_Required action_. For each line in the data below, write an exact copy.

[Study material Boundary: Start]

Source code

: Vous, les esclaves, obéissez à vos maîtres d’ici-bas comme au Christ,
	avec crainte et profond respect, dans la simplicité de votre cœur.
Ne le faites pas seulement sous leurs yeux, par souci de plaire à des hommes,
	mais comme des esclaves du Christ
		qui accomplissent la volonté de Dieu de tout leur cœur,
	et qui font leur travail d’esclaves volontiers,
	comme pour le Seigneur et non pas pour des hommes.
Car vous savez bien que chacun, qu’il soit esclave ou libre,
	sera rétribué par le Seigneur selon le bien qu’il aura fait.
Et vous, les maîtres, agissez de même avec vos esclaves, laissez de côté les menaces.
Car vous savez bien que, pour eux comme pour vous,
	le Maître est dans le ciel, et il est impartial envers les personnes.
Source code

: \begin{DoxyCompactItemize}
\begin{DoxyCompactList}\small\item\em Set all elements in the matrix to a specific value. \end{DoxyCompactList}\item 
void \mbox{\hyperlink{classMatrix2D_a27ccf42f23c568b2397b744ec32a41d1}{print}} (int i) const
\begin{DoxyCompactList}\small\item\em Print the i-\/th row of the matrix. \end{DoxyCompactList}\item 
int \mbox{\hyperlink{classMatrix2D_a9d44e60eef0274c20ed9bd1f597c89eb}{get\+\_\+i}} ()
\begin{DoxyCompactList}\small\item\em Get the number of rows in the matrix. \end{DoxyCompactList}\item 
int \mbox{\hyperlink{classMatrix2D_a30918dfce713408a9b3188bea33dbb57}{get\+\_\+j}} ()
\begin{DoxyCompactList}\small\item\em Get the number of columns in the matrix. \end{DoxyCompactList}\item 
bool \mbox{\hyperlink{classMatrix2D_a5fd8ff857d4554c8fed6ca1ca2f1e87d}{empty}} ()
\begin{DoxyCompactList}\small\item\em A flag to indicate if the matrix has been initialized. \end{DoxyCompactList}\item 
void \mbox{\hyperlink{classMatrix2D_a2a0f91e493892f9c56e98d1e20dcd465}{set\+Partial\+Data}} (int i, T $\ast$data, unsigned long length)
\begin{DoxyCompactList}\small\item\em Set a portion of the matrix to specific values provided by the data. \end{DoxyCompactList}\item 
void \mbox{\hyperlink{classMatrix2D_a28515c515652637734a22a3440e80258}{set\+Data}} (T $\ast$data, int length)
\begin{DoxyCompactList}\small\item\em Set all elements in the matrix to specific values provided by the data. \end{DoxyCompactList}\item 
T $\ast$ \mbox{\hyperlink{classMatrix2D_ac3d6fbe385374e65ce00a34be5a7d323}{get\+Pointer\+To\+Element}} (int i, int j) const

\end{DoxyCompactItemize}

[Study material Boundary: End]

_Worked solution_.
Source code

: Vous, les esclaves, obéissez à vos maîtres d’ici-bas comme au Christ,
	avec crainte et profond respect, dans la simplicité de votre cœur.
Ne le faites pas seulement sous leurs yeux, par souci de plaire à des hommes,
	mais comme des esclaves du Christ
		qui accomplissent la volonté de Dieu de tout leur cœur,
	et qui font leur travail d’esclaves volontiers,
	comme pour le Seigneur et non pas pour des hommes.
Car vous savez bien que chacun, qu’il soit esclave ou libre,
	sera rétribué par le Seigneur selon le bien qu’il aura fait.
Et vous, les maîtres, agissez de même avec vos esclaves, laissez de côté les menaces.
Car vous savez bien que, pour eux comme pour vous,
	le Maître est dans le ciel, et il est impartial envers les personnes.
Source code

: \begin{DoxyCompactItemize}
\begin{DoxyCompactList}\small\item\em Set all elements in the matrix to a specific value. \end{DoxyCompactList}\item 
void \mbox{\hyperlink{classMatrix2D_a27ccf42f23c568b2397b744ec32a41d1}{print}} (int i) const
\begin{DoxyCompactList}\small\item\em Print the i-\/th row of the matrix. \end{DoxyCompactList}\item 
int \mbox{\hyperlink{classMatrix2D_a9d44e60eef0274c20ed9bd1f597c89eb}{get\+\_\+i}} ()
\begin{DoxyCompactList}\small\item\em Get the number of rows in the matrix. \end{DoxyCompactList}\item 
int \mbox{\hyperlink{classMatrix2D_a30918dfce713408a9b3188bea33dbb57}{get\+\_\+j}} ()
\begin{DoxyCompactList}\small\item\em Get the number of columns in the matrix. \end{DoxyCompactList}\item 
bool \mbox{\hyperlink{classMatrix2D_a5fd8ff857d4554c8fed6ca1ca2f1e87d}{empty}} ()
\begin{DoxyCompactList}\small\item\em A flag to indicate if the matrix has been initialized. \end{DoxyCompactList}\item 
void \mbox{\hyperlink{classMatrix2D_a2a0f91e493892f9c56e98d1e20dcd465}{set\+Partial\+Data}} (int i, T $\ast$data, unsigned long length)
\begin{DoxyCompactList}\small\item\em Set a portion of the matrix to specific values provided by the data. \end{DoxyCompactList}\item 
void \mbox{\hyperlink{classMatrix2D_a28515c515652637734a22a3440e80258}{set\+Data}} (T $\ast$data, int length)
\begin{DoxyCompactList}\small\item\em Set all elements in the matrix to specific values provided by the data. \end{DoxyCompactList}\item 
T $\ast$ \mbox{\hyperlink{classMatrix2D_ac3d6fbe385374e65ce00a34be5a7d323}{get\+Pointer\+To\+Element}} (int i, int j) const

\end{DoxyCompactItemize}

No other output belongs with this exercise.